**Your objective**: Go through the entries below and return every line that contains "нажимает".

**Saved data entries**:
=====
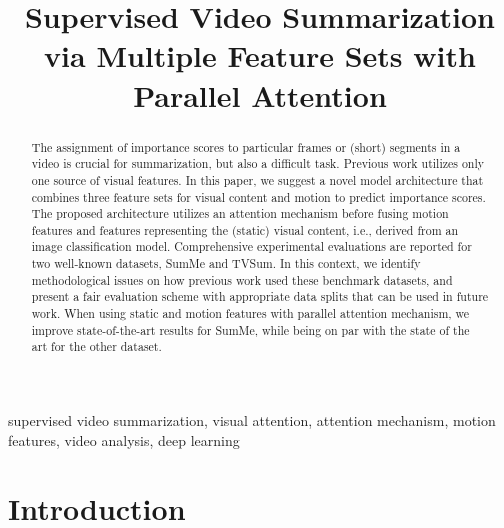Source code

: \documentclass{article}
\begin{document}
\sloppy

					  
					  
				   
				

\title{Supervised Video Summarization via Multiple Feature Sets with Parallel Attention}

		
		
																						
																											
 
\address{$^1$ TIB -- Leibniz Information Centre for Science and Technology, Hannover, Germany
\\
$^2$ L3S Research Center, Leibniz University Hannover, Germany\\
\{junaid.ghauri, sherzod.hakimov, ralph.ewerth\}@tib.eu}

\maketitle


\begin{abstract}
The assignment of importance scores to particular frames or (short) segments in a video is crucial for summarization, but also a difficult task. Previous work utilizes only one source of visual features. 
In this paper, we suggest a novel model architecture that combines three feature sets for visual content and motion to predict importance scores.
The proposed architecture utilizes an attention mechanism before fusing motion features and features representing the (static) visual content, i.e., derived from an image classification model.
Comprehensive experimental evaluations are reported for two well-known datasets, SumMe and TVSum. 
In this context, we identify methodological issues on how previous work used these benchmark datasets, and present a fair evaluation scheme with appropriate data splits that can be used in future work. 
When using static and motion features with parallel attention mechanism, we improve state-of-the-art results for SumMe, while being on par with the state of the art for the other dataset.

\end{abstract}
\begin{keywords}
supervised video summarization, visual attention, attention mechanism, motion features, video analysis, deep learning
\end{keywords}
\section{Introduction}
\label{sec:intro}
\end{document}
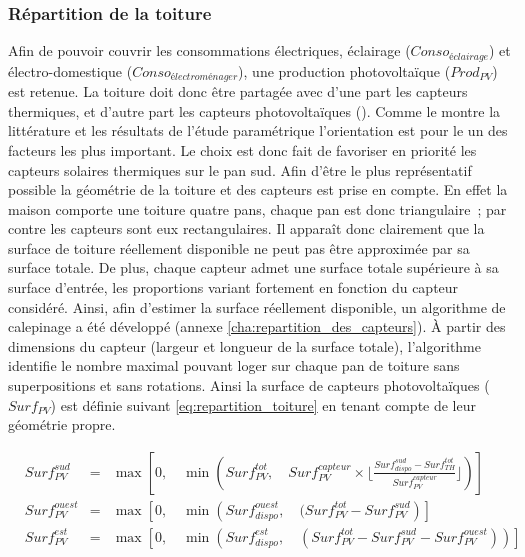 \subsubsection{Répartition de la toiture} %
\label{ssub:repartition_de_la_toiture}
Afin de pouvoir couvrir les consommations électriques, éclairage ($Conso_{éclairage}$) et
électro-domestique ($Conso_{électroménager}$), une production photovoltaïque ($Prod_{PV}$)
est retenue. La toiture doit donc être partagée avec d’une part les capteurs thermiques, et
d’autre part les capteurs photovoltaïques (). Comme le montre la littérature et les résultats
de l’étude paramétrique l’orientation est pour le  un des facteurs les plus
important. Le choix est donc fait de favoriser en priorité les capteurs solaires
thermiques sur le pan sud. Afin d’être le plus représentatif possible la géométrie
de la toiture et des capteurs est prise en compte.
En effet la maison comporte une toiture quatre pans, chaque pan est donc triangulaire~; par
contre les capteurs sont eux rectangulaires. Il apparaît donc clairement que la surface
de toiture réellement disponible ne peut pas être approximée par sa surface totale.
De plus, chaque capteur admet une surface totale supérieure à sa surface d’entrée,
les proportions variant fortement en fonction du capteur considéré.
Ainsi, afin d’estimer la surface réellement disponible, un algorithme de calepinage
a été développé (annexe \ref{cha:repartition_des_capteurs}). À partir des dimensions
du capteur (largeur et longueur de la surface totale), l’algorithme identifie le
nombre maximal pouvant loger sur chaque pan de toiture sans superpositions et sans rotations.
Ainsi la surface de capteurs photovoltaïques ($Surf_{PV}$) est définie suivant
\eqref{eq:repartition_toiture} en tenant compte de leur géométrie propre.

\begin{equation}\label{eq:repartition_toiture}
  \begin{aligned}
    &Surf_{PV}^{sud}   &=& \max\left[0,\quad \min \left(Surf_{PV}^{tot},\quad Surf_{PV}^{capteur} \times
                                                      \Bigg\lfloor\frac{Surf_{dispo}^{sud} - Surf_{TH}^{tot}}{Surf_{PV}^{capteur}}\Bigg\rfloor\right)
                                   \right] \\
    &Surf_{PV}^{ouest} &=& \max \left[0,\quad \min\left(Surf_{dispo}^{ouest},\quad
                                                      (Surf_{PV}^{tot} - Surf_{PV}^{sud}\right)
                                    \right] \\
    &Surf_{PV}^{est} &=& \max \left[0,\quad \min\left(Surf_{dispo}^{est},\quad
                                                    (Surf_{PV}^{tot} - Surf_{PV}^{sud} - Surf_{PV}^{ouest}) \right) \right] \\
  \end{aligned}
\end{equation}


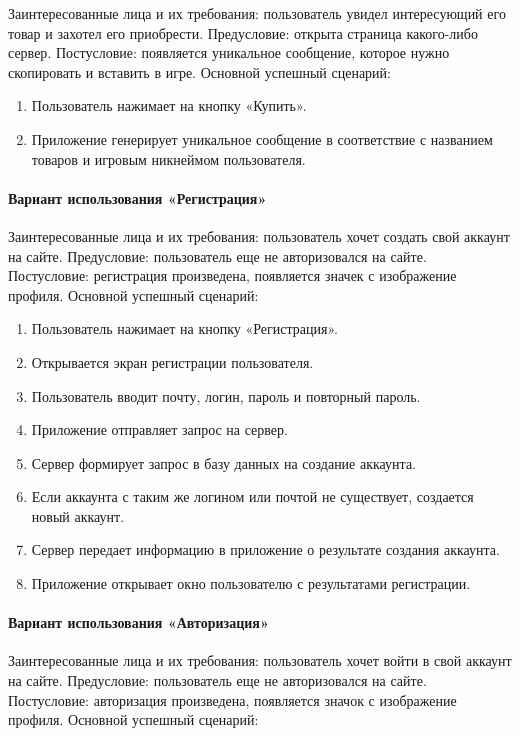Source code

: Заинтересованные лица и их требования: пользователь увидел интересующий его товар и захотел его приобрести. Предусловие: открыта страница какого-либо сервер. Постусловие: появляется уникальное сообщение, которое нужно скопировать и вставить в игре. Основной успешный сценарий:

\begin{enumerate}
	\item Пользователь нажимает на кнопку «Купить».
	\item  Приложение генерирует уникальное сообщение в соответствие с названием товаров и игровым никнеймом пользователя.
\end{enumerate}

\paragraph{Вариант использования «Регистрация»}

Заинтересованные лица и их требования: пользователь хочет создать свой аккаунт на сайте. Предусловие: пользователь еще не авторизовался на сайте. Постусловие: регистрация произведена, появляется значек с изображение профиля. Основной успешный сценарий:

\begin{enumerate}
	\item Пользователь нажимает на кнопку «Регистрация».
	\item Открывается экран регистрации пользователя.
	\item Пользователь вводит почту, логин, пароль и повторный пароль.
	\item Приложение отправляет запрос на сервер.
	\item Сервер формирует запрос в базу данных на создание аккаунта.
	\item Если аккаунта с таким же логином или почтой не существует, создается новый аккаунт.
	\item Сервер передает информацию в приложение о результате создания аккаунта.
	\item Приложение открывает окно пользователю с результатами регистрации.
\end{enumerate}

\paragraph{Вариант использования «Авторизация»}

Заинтересованные лица и их требования: пользователь хочет войти в свой аккаунт на сайте. Предусловие: пользователь еще не авторизовался на сайте. Постусловие: авторизация произведена, появляется значок с изображение профиля. Основной успешный сценарий:

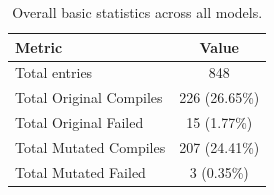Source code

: \begin{table}[h]
\centering
\begin{tabular}{|l|c|}
\hline
\textbf{Metric} & \textbf{Value} \\
\hline
Total entries & 848 \\
Total Original Compiles & 226 (26.65\%) \\
Total Original Failed & 15 (1.77\%) \\
Total Mutated Compiles & 207 (24.41\%) \\
Total Mutated Failed & 3 (0.35\%) \\
\hline
\end{tabular}
\caption{Overall basic statistics across all models.}
\label{tab:overall-stats}
\end{table}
=====
**Response to the exercise**:
	\item Пользователь нажимает на кнопку «Купить».
	\item Пользователь нажимает на кнопку «Регистрация».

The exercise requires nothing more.